[Document images with source code]
___

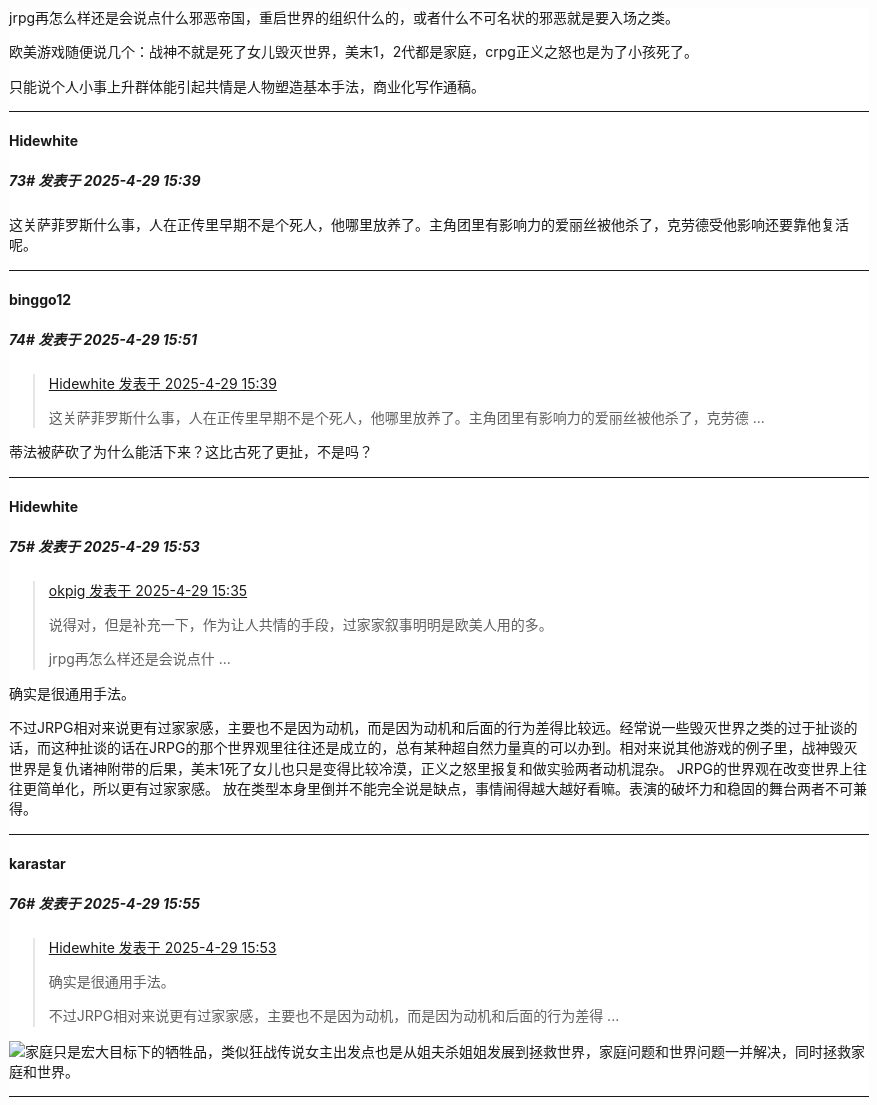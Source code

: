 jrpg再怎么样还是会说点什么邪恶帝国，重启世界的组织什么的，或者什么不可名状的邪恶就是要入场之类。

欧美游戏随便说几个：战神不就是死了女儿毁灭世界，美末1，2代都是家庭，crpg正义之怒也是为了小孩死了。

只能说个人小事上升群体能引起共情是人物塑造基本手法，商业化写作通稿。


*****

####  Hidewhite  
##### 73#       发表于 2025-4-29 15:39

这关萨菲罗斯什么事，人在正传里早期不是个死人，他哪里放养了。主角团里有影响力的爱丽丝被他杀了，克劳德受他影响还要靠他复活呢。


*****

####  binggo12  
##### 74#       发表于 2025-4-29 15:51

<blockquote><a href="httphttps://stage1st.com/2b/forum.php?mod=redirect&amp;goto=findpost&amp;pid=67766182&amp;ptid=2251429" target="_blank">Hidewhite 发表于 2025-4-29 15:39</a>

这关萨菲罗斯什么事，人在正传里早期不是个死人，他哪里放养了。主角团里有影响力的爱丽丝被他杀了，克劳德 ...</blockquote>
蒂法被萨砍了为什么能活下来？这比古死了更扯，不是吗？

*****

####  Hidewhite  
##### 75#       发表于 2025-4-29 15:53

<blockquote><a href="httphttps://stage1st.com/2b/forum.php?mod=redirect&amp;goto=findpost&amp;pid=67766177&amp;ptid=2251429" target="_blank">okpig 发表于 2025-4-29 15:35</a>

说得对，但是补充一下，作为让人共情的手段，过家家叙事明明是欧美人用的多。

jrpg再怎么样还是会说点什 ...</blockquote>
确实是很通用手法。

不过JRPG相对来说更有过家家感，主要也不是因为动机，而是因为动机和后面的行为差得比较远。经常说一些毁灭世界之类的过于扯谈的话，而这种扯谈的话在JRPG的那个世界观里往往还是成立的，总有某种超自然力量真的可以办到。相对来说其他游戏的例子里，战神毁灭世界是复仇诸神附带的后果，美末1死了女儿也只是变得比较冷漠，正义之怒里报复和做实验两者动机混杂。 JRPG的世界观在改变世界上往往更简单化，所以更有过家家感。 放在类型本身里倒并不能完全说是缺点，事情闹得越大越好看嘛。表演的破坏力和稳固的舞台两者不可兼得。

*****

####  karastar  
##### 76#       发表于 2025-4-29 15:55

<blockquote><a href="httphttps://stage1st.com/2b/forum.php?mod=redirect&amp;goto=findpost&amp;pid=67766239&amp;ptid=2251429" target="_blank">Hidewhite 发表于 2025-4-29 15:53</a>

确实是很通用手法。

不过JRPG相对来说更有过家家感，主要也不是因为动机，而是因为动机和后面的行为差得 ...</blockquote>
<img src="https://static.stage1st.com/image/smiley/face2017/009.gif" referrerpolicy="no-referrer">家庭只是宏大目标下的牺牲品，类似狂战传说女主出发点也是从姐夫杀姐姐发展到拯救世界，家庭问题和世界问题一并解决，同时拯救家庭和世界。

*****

___

WHAT TO WORK ON:
Examine the records and pull out every line where the string "Hidewhite" occurs.

EXERCISE RESPONSE:
####  Hidewhite  
<blockquote><a href="httphttps://stage1st.com/2b/forum.php?mod=redirect&amp;goto=findpost&amp;pid=67766182&amp;ptid=2251429" target="_blank">Hidewhite 发表于 2025-4-29 15:39</a>
####  Hidewhite  
<blockquote><a href="httphttps://stage1st.com/2b/forum.php?mod=redirect&amp;goto=findpost&amp;pid=67766239&amp;ptid=2251429" target="_blank">Hidewhite 发表于 2025-4-29 15:53</a>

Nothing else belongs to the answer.